When you reach the line that contains "A flow instrument" in the data below, start reproducing lines exactly, and stop after the line that contains "### CorrectPredefinedType".

Record set =>
****************
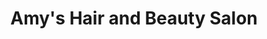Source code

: ---
title: "Amy's Hair and Beauty Salon"
url: /nenagh/amys-hair-and-beauty-salon/
shop: Kosmetik
---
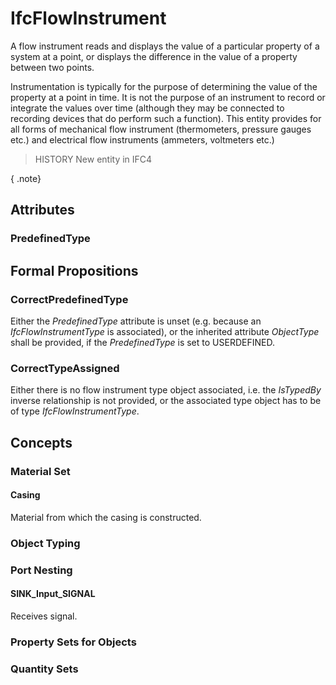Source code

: # IfcFlowInstrument

A flow instrument reads and displays the value of a particular property of a system at a point, or displays the difference in the value of a property between two points.
<!-- end of short definition -->


Instrumentation is typically for the purpose of determining the value of the property at a point in time. It is not the purpose of an instrument to record or integrate the values over time (although they may be connected to recording devices that do perform such a function). This entity provides for all forms of mechanical flow instrument (thermometers, pressure gauges etc.) and electrical flow instruments (ammeters, voltmeters etc.)

> HISTORY New entity in IFC4

{ .note}
>

## Attributes

### PredefinedType


## Formal Propositions

### CorrectPredefinedType
Either the _PredefinedType_ attribute is unset (e.g. because an _IfcFlowInstrumentType_ is associated), or the inherited attribute _ObjectType_ shall be provided, if the _PredefinedType_ is set to USERDEFINED.

### CorrectTypeAssigned
Either there is no flow instrument type object associated, i.e. the _IsTypedBy_ inverse relationship is not provided, or the associated type object has to be of type _IfcFlowInstrumentType_.

## Concepts

### Material Set



#### Casing

Material from which the casing is constructed.

### Object Typing



### Port Nesting



#### SINK_Input_SIGNAL

Receives signal.

### Property Sets for Objects



### Quantity Sets



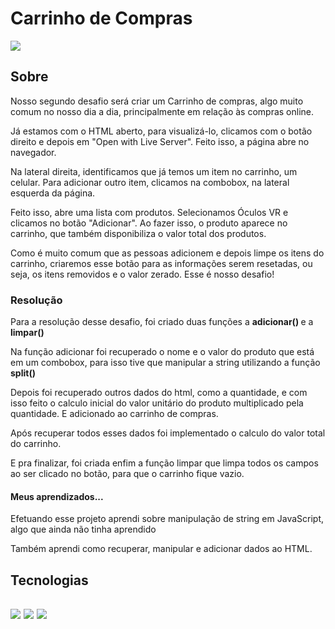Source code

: # Carrinho de Compras
<img src="/assets/img/carrinho.png">

## Sobre
<p> Nosso segundo desafio será criar um Carrinho de compras, algo muito comum no nosso dia a dia, principalmente em relação às compras online.

Já estamos com o HTML aberto, para visualizá-lo, clicamos com o botão direito e depois em "Open with Live Server". Feito isso, a página abre no navegador.

Na lateral direita, identificamos que já temos um item no carrinho, um celular. Para adicionar outro item, clicamos na combobox, na lateral esquerda da página.

Feito isso, abre uma lista com produtos. Selecionamos Óculos VR e clicamos no botão "Adicionar". Ao fazer isso, o produto aparece no carrinho, que também disponibiliza o valor total dos produtos.

Como é muito comum que as pessoas adicionem e depois limpe os itens do carrinho, criaremos esse botão para as informações serem resetadas, ou seja, os itens removidos e o valor zerado. Esse é nosso desafio!</p>

### Resolução
<p>Para a resolução desse desafio, foi criado duas funções a <strong> adicionar() </strong> e a <strong>limpar() </strong></p>
<p>Na função adicionar foi recuperado o nome e o valor do produto que está em um combobox, para isso tive que manipular a string utilizando a função <strong>split()</strong></p>
<p>Depois foi recuperado outros dados do html, como a quantidade, e com isso feito o calculo inicial do valor unitário do produto multiplicado pela quantidade. E adicionado ao carrinho de compras. </p>
<p>Após recuperar todos esses dados foi implementado o calculo do valor total do carrinho.</p>
<p>E pra finalizar, foi criada enfim a função limpar que limpa todos os campos ao ser clicado no botão, para que o carrinho fique vazio.</p>

#### Meus aprendizados...

<p>Efetuando esse projeto aprendi sobre manipulação de string em JavaScript, algo que ainda não tinha aprendido</p>
<p>Também aprendi como recuperar, manipular e adicionar dados ao HTML.</p>

<h2> Tecnologias <h2>
<div>
  <img src="https://img.shields.io/badge/HTML-239120?style=for-the-badge&logo=html5&logoColor=white">
  <img src="https://img.shields.io/badge/CSS-239120?&style=for-the-badge&logo=css3&logoColor=white">
  <img src="https://img.shields.io/badge/JavaScript-F7DF1E?style=for-the-badge&logo=javascript&logoColor=black">
</div>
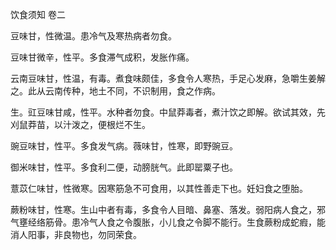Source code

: 饮食须知 卷二

豆味甘，性微温。患冷气及寒热病者勿食。

豆味甘微辛，性平。多食滞气成积，发胀作痛。

云南豆味甘，性温，有毒。煮食味颇佳，多食令人寒热，手足心发麻，急嚼生姜解之。此从云南传种，地土不同，不识制用，食之作病。

生。豇豆味甘咸，性平。水种者勿食。中鼠莽毒者，煮汁饮之即解。欲试其效，先刈鼠莽苗，以汁泼之，便根烂不生。

豌豆味甘，性平。多食发气病。薇味甘，性寒，即野豌豆。

御米味甘，性平。多食利二便，动膀胱气。此即罂粟子也。

薏苡仁味甘，性微寒。因寒筋急不可食用，以其性善走下也。妊妇食之堕胎。

蕨粉味甘，性寒。生山中者有毒，多食令人目暗、鼻塞、落发。弱阳病人食之，邪气壅经络筋骨。患冷气人食之令腹胀，小儿食之令脚不能行。生食蕨粉成蛇瘕，能消人阳事，非良物也，勿同荣食。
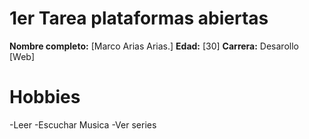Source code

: # 1er Tarea plataformas abiertas

**Nombre completo:** [Marco Arias Arias.]
**Edad:** [30]
**Carrera:** Desarollo [Web]

# Hobbies

-Leer
-Escuchar Musica
-Ver series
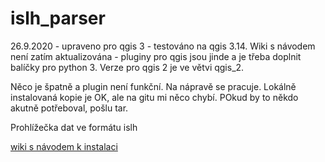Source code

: # islh_parser

26.9.2020 - upraveno pro qgis 3 - testováno na qgis 3.14. Wiki s návodem není
zatím aktualizována - pluginy pro qgis jsou jinde a je třeba doplnit balíčky pro
python 3. Verze pro qgis 2 je ve větvi qgis_2.

Něco je špatně a plugin není funkční. Na nápravě se pracuje. Lokálně instalovaná
kopie je OK, ale na gitu mi něco chybí. POkud by to někdo akutně potřeboval,
pošlu tar.

Prohlížečka dat ve formátu islh

[wiki s návodem k instalaci](https://github.com/jeleniste/islh_parser/wiki)
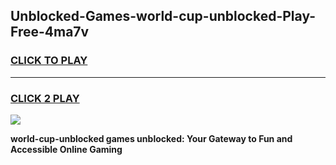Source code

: 
## Unblocked-Games-world-cup-unblocked-Play-Free-4ma7v
<h3>
<a href="https://premium76.site?title=world-cup-unblocked&ref=19M">CLICK TO PLAY</a></h3>
<hr>

<h3>
<a href="https://premium76.site?title=world-cup-unblocked&ref=19M">CLICK 2 PLAY</a>
  
</h3>

<a href="https://premium76.site?title=world-cup-unblocked&ref=19M"><img src="https://clearcache.store/games.png"></a>


**world-cup-unblocked games unblocked: Your Gateway to Fun and Accessible Online Gaming**
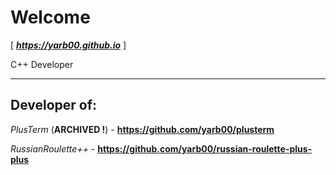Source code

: # Welcome

[ ***https://yarb00.github.io*** ]

C++ Developer

-----

## Developer of:

*PlusTerm* (**ARCHIVED !**) - **https://github.com/yarb00/plusterm**

*RussianRoulette++* - **https://github.com/yarb00/russian-roulette-plus-plus**
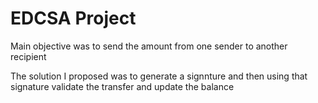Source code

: # EDCSA Project

Main objective was to send the amount from one sender to another recipient

The solution I proposed was to generate a signnture and then using that signature validate the transfer and update the balance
****************
Exercise solution =>
A flow instrument reads and displays the value of a particular property of a system at a point, or displays the difference in the value of a property between two points.
<!-- end of short definition -->


Instrumentation is typically for the purpose of determining the value of the property at a point in time. It is not the purpose of an instrument to record or integrate the values over time (although they may be connected to recording devices that do perform such a function). This entity provides for all forms of mechanical flow instrument (thermometers, pressure gauges etc.) and electrical flow instruments (ammeters, voltmeters etc.)

> HISTORY New entity in IFC4

{ .note}
>

## Attributes

### PredefinedType


## Formal Propositions

### CorrectPredefinedType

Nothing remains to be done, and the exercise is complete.